**ACTION ITEM:** Your answer should be one number: how many lines of the records hold the string "Sentinel".

Dataset entries
=== Begin Enclosure ===

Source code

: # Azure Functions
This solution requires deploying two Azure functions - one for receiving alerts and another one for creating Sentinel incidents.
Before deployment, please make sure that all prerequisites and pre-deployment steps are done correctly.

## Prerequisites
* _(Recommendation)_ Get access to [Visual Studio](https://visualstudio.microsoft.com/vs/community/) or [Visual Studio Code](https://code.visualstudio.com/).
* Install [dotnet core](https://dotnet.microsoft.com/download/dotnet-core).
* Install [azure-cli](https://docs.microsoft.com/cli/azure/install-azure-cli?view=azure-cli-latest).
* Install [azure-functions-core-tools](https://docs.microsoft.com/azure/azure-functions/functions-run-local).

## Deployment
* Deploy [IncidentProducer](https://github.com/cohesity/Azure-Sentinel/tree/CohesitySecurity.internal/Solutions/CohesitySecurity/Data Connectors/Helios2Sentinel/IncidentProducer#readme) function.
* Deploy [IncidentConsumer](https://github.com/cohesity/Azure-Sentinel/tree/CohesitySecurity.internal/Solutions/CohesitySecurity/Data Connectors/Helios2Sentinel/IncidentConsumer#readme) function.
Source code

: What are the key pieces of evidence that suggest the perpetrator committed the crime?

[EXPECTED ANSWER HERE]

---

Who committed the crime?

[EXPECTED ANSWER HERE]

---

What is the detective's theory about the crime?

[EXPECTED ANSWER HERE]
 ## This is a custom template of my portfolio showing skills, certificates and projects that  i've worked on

=== End Enclosure ===

**RESULT FOR THIS TASK:** 3